The next day we hiked to a glacier and got followed by a dog with massive teats. Her name was patches.

http://www.visitgeorgia.ge/photos/5647-svaneti.jpg

This is what it looks like. All of it. Why would you build towers? Not because anybody wants to invade. No, because your neighbors attack you, and so you take them prisoner, stash them in your tower’s dungeon, and then trade them back for livestock or crops.

Anyways, I’m going to go home now and write about two successive weekends in Batumi.

Tqemali, and get learned up

I tried Tqemali fruit. It’s a fruit. I thought it was made from plums, but the chutneylike sauce that I love so much is made from small, rosehip-shaped fruits that only grow here. It figures. They come in a green and maroon variety, have the consistency of fresh snow peas, and taste awesome and sour. The kids (Niko and Zela especially) scale the school’s tqemali tree at lunch to pick handfuls of them. I cannot imagine american kids going crazy for any fruit, or such a blastingly sweet taste. 

Now that it’s warm outside, the kids run totally loose during the breaks. I mean, they always ran loose, but at least now they don’t do it in the hallways. Our school has a cracked pavement basketball court where they kids play soccer. The balls are faded and have bits of loose stitching poking out in places.

Inside the school, it feels much darker (though the color scheme’s still bright pink/white). The sun doesn’t penetrate the concrete walls. We got new windows recently, still complete with housewrap, but our doors are still knobless and cracked. Sometimes we have to use kindling as a wedge to keep them shut. 

We’ve been doing a lot of testing this week. Lela picks, at random, a test from a book which bears no relationship to the studied matieral. Tests are then collected and scored, and then the scores are ignored in favor of the official 5-10 point scale, 5 being terrible and 10 being perfect. These scores are then recorded in each teacher’s official government gradebook, and mailed to Chokhatauri, where the student’s semester grade is determined, and then the books and grades are mailed back to Buknari. Regardless of the grade, or of their performance in class, students are advanced to the next year’s material and classes. It is either the setup to a Beckett play, or very stupid. 

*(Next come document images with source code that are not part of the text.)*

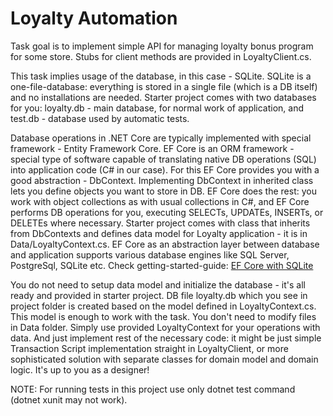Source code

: # Loyalty Automation

Task goal is to implement simple API for managing loyalty bonus program for some store. Stubs for client methods are provided in LoyaltyClient.cs.

This task implies usage of the database, in this case - SQLite. SQLite is a one-file-database: everything is stored in a single file (which is a DB itself) and no installations are needed. Starter project comes with two databases for you: loyalty.db - main database, for normal work of application, and test.db - database used by automatic tests.

Database operations in .NET Core are typically implemented with special framework - Entity Framework Core. EF Core is an ORM framework - special type of software capable of translating native DB operations (SQL) into application code (C# in our case). For this EF Core provides you with a good abstraction - DbContext. Implementing DbContext in inherited class lets you define objects you want to store in DB. EF Core does the rest: you work with object collections as with usual collections in C#, and EF Core performs DB operations for you, executing SELECTs, UPDATEs, INSERTs, or DELETEs where necessary. Starter project comes with class that inherits from DbContexts and defines data model for Loyalty application - it is in Data/LoyaltyContext.cs. EF Core as an abstraction layer between database and application supports various database engines like SQL Server, PostgreSql, SQLite etc. Check getting-started-guide: [EF Core with SQLite](https://docs.microsoft.com/en-us/ef/core/get-started/netcore/new-db-sqlite)

You do not need to setup data model and initialize the database - it's all ready and provided in starter project. DB file loyalty.db which you see in project folder is created based on the model defined in LoyaltyContext.cs. This model is enough to work with the task. You don't need to modify files in Data folder. Simply use provided LoyaltyContext for your operations with data. And just implement rest of the necessary code: it might be just simple Transaction Script implementation straight in LoyaltyClient, or more sophisticated solution with separate classes for domain model and domain logic. It's up to you as a designer!

NOTE: For running tests in this project use only dotnet test command (dotnet xunit may not work).
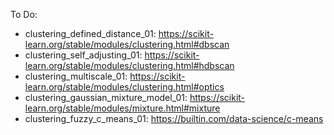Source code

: To Do:
- clustering_defined_distance_01: https://scikit-learn.org/stable/modules/clustering.html#dbscan
- clustering_self_adjusting_01: https://scikit-learn.org/stable/modules/clustering.html#hdbscan
- clustering_multiscale_01: https://scikit-learn.org/stable/modules/clustering.html#optics
- clustering_gaussian_mixture_model_01: https://scikit-learn.org/stable/modules/mixture.html#mixture
- clustering_fuzzy_c_means_01: https://builtin.com/data-science/c-means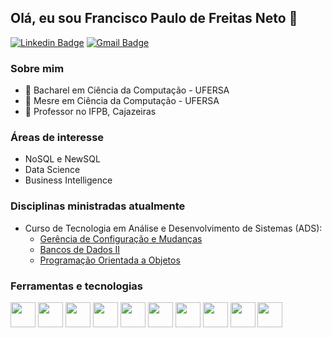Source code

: ## Olá, eu sou Francisco Paulo de Freitas Neto 👋

[![Linkedin Badge](https://img.shields.io/badge/-LinkedIn-blue?style=flat-square&logo=Linkedin&logoColor=white&link=https://www.linkedin.com/in/paulo-freitas-325a7ba9/)](https://www.linkedin.com/in/paulo-freitas-325a7ba9/)
[![Gmail Badge](https://img.shields.io/badge/-Gmail-c14438?style=flat-square&logo=Gmail&logoColor=white&link=mailto:seu_email)](mailto:paulo.freitas.nt@gmail.com)

### Sobre mim
* :school: Bacharel em Ciência da Computação - UFERSA
* :school: Mesre em Ciência da Computação - UFERSA
* :office: Professor no IFPB, Cajazeiras

### Áreas de interesse
* NoSQL e NewSQL 
* Data Science
* Business Intelligence

### Disciplinas ministradas atualmente
* Curso de Tecnologia em Análise e Desenvolvimento de Sistemas (ADS):
  * [Gerência de Configuração e Mudanças](https://github.com/orgs/Gerencia-de-configuracao-e-mudancas)
  * [Bancos de Dados II](https://github.com/Bancos-de-Dados-II)
  * [Programação Orientada a Objetos](https://github.com/POO-ADS-IFPB-CZ)

### Ferramentas e tecnologias
<img src="https://cdn.jsdelivr.net/gh/devicons/devicon/icons/git/git-original.svg" width="40" height="40"/> <img src="https://cdn.jsdelivr.net/gh/devicons/devicon/icons/java/java-original.svg" width="40" height="40"/> <img src="https://cdn.jsdelivr.net/gh/devicons/devicon/icons/python/python-original.svg" width="40" height="40"/> <img src="https://cdn.jsdelivr.net/gh/devicons/devicon/icons/javascript/javascript-original.svg" width="40" height="40"/> <img src="https://cdn.jsdelivr.net/gh/devicons/devicon/icons/nodejs/nodejs-original.svg" width="40" height="40"/>  <img src="https://cdn.jsdelivr.net/gh/devicons/devicon/icons/postgresql/postgresql-original.svg" width="40" height="40"/> <img src="https://cdn.jsdelivr.net/gh/devicons/devicon/icons/redis/redis-original.svg" width="40" height="40"/> <img src="https://cdn.jsdelivr.net/gh/devicons/devicon/icons/mongodb/mongodb-original.svg" width="40" height="40"/> <img src="https://cdn.jsdelivr.net/gh/devicons/devicon/icons/neo4j/neo4j-original.svg" width="40" height="40"/> <img src="https://cdn.jsdelivr.net/gh/devicons/devicon/icons/jira/jira-original.svg"  width="40" height="40"/>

FOOD UPDATE: Pkhali is spinach paste with garlic and walnuts, then compressed into a round. Great. My third-grader Tamta invited me over to her house and we ate this, plus Tqemali liquer. (Not her. Though she did lure me over by asking “Ernesto, do you like cognac?”)

Pelamushi is a sort of hot grape jelly and the strangest thing I’ve ever eaten. They think you are crazy if you eat it on bread. It is the only thing not eaten on bread. It is eaten plain, with a spoon.

Mch’adi. Cornbread. Every day.

Iamze made salsa just like Dad used to make and called it tomato salad. She also made an awesome buttery pilaf and I drenched it with the salsa, and it was everything I ever wanted. 

 

Spring spring spring

The clouds wreath the mountains. They look like golden butter on the peaks. The dirty Supsa, brown with snowmelt, curls around my ankles. I can hear about ten different species of bird and ten million different frogs. Smooth stones blanket the riverbanks. I spend a few minutes tossing them into the river. The trees riot in green in lavender. It smells fresh.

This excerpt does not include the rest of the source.